The botnet, uncovered by the security research firm, targets vulnerable Internet of Things devices and forms part of the Bashlite malware family.
Although the researchers have only just uncovered the security threat, it’s thought that the malware was leaked in 2015. Cybercriminals have used it to create a string of new botnets.
Wide-ranging
They also found that the bots have been infiltrating digital video recorders (DVRs) developed by Chinese video surveillance firm Dahua Technology.
Level 3 has since reported the flaw to the company, and it’s just begun developing a patch. Dahua intends to release the latter within the next few weeks.
In a bid to grow and infect more devices, the botnet scans for devices that may not have the correct protection in place and then issues an attack. It uses two scanning techniques to target devices.
Spreading like wildfire
The research firm has been monitoring over 200 C&C (command and control) servers and found that they typically use hard-coded IP addresses.
It said the bots have attacked over a million devices across the world, especially in Asia and South America. Gaming platforms and sites have also been infected by the malware.
“Of the bots we’ve observed participating in attacks, peaking at more than one million devices, a large percentage are located in Taiwan, Brazil and Colombia,” the researchers claim.
“The impacts of these botnets can affect anyone on the internet, not just the IoT device owners. DDoS victims of these botnets are mostly residential users, which is consistent with booter service clientele.

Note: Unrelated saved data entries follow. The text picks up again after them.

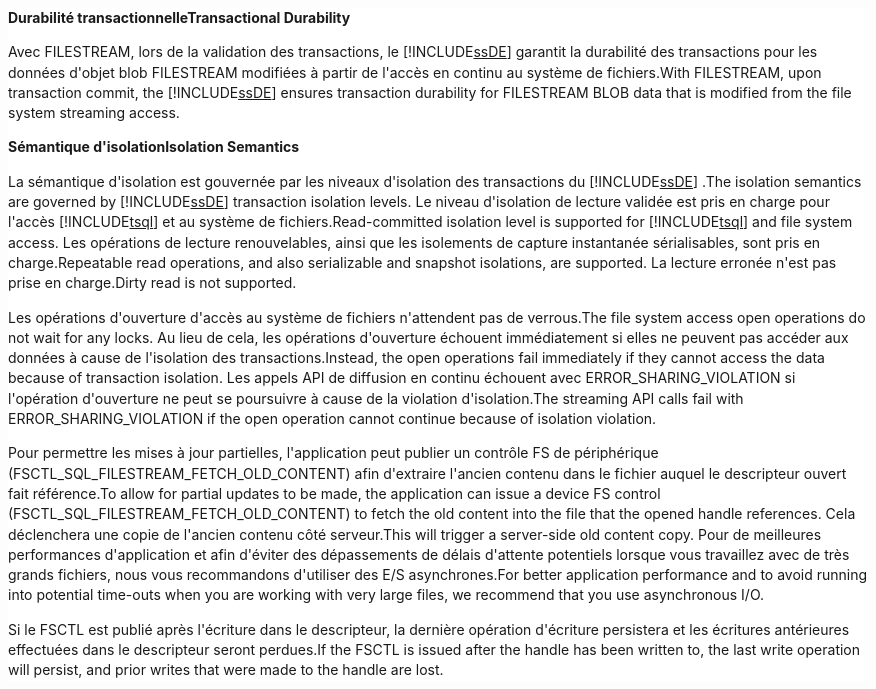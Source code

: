  <span data-ttu-id="ca26f-186">**Durabilité transactionnelle**</span><span class="sxs-lookup"><span data-stu-id="ca26f-186">**Transactional Durability**</span></span>  
  
 <span data-ttu-id="ca26f-187">Avec FILESTREAM, lors de la validation des transactions, le [!INCLUDE[ssDE](../../includes/ssde-md.md)] garantit la durabilité des transactions pour les données d'objet blob FILESTREAM modifiées à partir de l'accès en continu au système de fichiers.</span><span class="sxs-lookup"><span data-stu-id="ca26f-187">With FILESTREAM, upon transaction commit, the [!INCLUDE[ssDE](../../includes/ssde-md.md)] ensures transaction durability for FILESTREAM BLOB data that is modified from the file system streaming access.</span></span>  
  
 <span data-ttu-id="ca26f-188">**Sémantique d'isolation**</span><span class="sxs-lookup"><span data-stu-id="ca26f-188">**Isolation Semantics**</span></span>  
  
 <span data-ttu-id="ca26f-189">La sémantique d'isolation est gouvernée par les niveaux d'isolation des transactions du [!INCLUDE[ssDE](../../includes/ssde-md.md)] .</span><span class="sxs-lookup"><span data-stu-id="ca26f-189">The isolation semantics are governed by [!INCLUDE[ssDE](../../includes/ssde-md.md)] transaction isolation levels.</span></span> <span data-ttu-id="ca26f-190">Le niveau d'isolation de lecture validée est pris en charge pour l'accès [!INCLUDE[tsql](../../includes/tsql-md.md)] et au système de fichiers.</span><span class="sxs-lookup"><span data-stu-id="ca26f-190">Read-committed isolation level is supported for [!INCLUDE[tsql](../../includes/tsql-md.md)] and file system access.</span></span> <span data-ttu-id="ca26f-191">Les opérations de lecture renouvelables, ainsi que les isolements de capture instantanée sérialisables, sont pris en charge.</span><span class="sxs-lookup"><span data-stu-id="ca26f-191">Repeatable read operations, and also serializable and snapshot isolations, are supported.</span></span> <span data-ttu-id="ca26f-192">La lecture erronée n'est pas prise en charge.</span><span class="sxs-lookup"><span data-stu-id="ca26f-192">Dirty read is not supported.</span></span>  
  
 <span data-ttu-id="ca26f-193">Les opérations d'ouverture d'accès au système de fichiers n'attendent pas de verrous.</span><span class="sxs-lookup"><span data-stu-id="ca26f-193">The file system access open operations do not wait for any locks.</span></span> <span data-ttu-id="ca26f-194">Au lieu de cela, les opérations d'ouverture échouent immédiatement si elles ne peuvent pas accéder aux données à cause de l'isolation des transactions.</span><span class="sxs-lookup"><span data-stu-id="ca26f-194">Instead, the open operations fail immediately if they cannot access the data because of transaction isolation.</span></span> <span data-ttu-id="ca26f-195">Les appels API de diffusion en continu échouent avec ERROR_SHARING_VIOLATION si l'opération d'ouverture ne peut se poursuivre à cause de la violation d'isolation.</span><span class="sxs-lookup"><span data-stu-id="ca26f-195">The streaming API calls fail with ERROR_SHARING_VIOLATION if the open operation cannot continue because of isolation violation.</span></span>  
  
 <span data-ttu-id="ca26f-196">Pour permettre les mises à jour partielles, l'application peut publier un contrôle FS de périphérique (FSCTL_SQL_FILESTREAM_FETCH_OLD_CONTENT) afin d'extraire l'ancien contenu dans le fichier auquel le descripteur ouvert fait référence.</span><span class="sxs-lookup"><span data-stu-id="ca26f-196">To allow for partial updates to be made, the application can issue a device FS control (FSCTL_SQL_FILESTREAM_FETCH_OLD_CONTENT) to fetch the old content into the file that the opened handle references.</span></span> <span data-ttu-id="ca26f-197">Cela déclenchera une copie de l'ancien contenu côté serveur.</span><span class="sxs-lookup"><span data-stu-id="ca26f-197">This will trigger a server-side old content copy.</span></span> <span data-ttu-id="ca26f-198">Pour de meilleures performances d'application et afin d'éviter des dépassements de délais d'attente potentiels lorsque vous travaillez avec de très grands fichiers, nous vous recommandons d'utiliser des E/S asynchrones.</span><span class="sxs-lookup"><span data-stu-id="ca26f-198">For better application performance and to avoid running into potential time-outs when you are working with very large files, we recommend that you use asynchronous I/O.</span></span>  
  
 <span data-ttu-id="ca26f-199">Si le FSCTL est publié après l'écriture dans le descripteur, la dernière opération d'écriture persistera et les écritures antérieures effectuées dans le descripteur seront perdues.</span><span class="sxs-lookup"><span data-stu-id="ca26f-199">If the FSCTL is issued after the handle has been written to, the last write operation will persist, and prior writes that were made to the handle are lost.</span></span>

“We also see many popular gaming platforms and sites being attacked, which is typical of the public claims made by multiple well-known DDoS groups.”
Multiple botnets
Attackers are using several versions of the malware. The researchers explained: “After the attacker has gained access to the device, their tools do not bother to identify the architecture of the device they have compromised.
“Instead, they immediately execute both the “busybox wget” and “wget” commands to retrieve their DDoS bot payloads. Then they attempt to run multiple versions of the malware compiled for different architectures, until one executes.”
“The first instructs bots to port scan for telnet servers and attempts to brute force the username and password to gain access to the device.”
“The other model, which is becoming increasingly common, uses external scanners to find and harvest new bots, in some cases scanning from the C2 servers themselves.”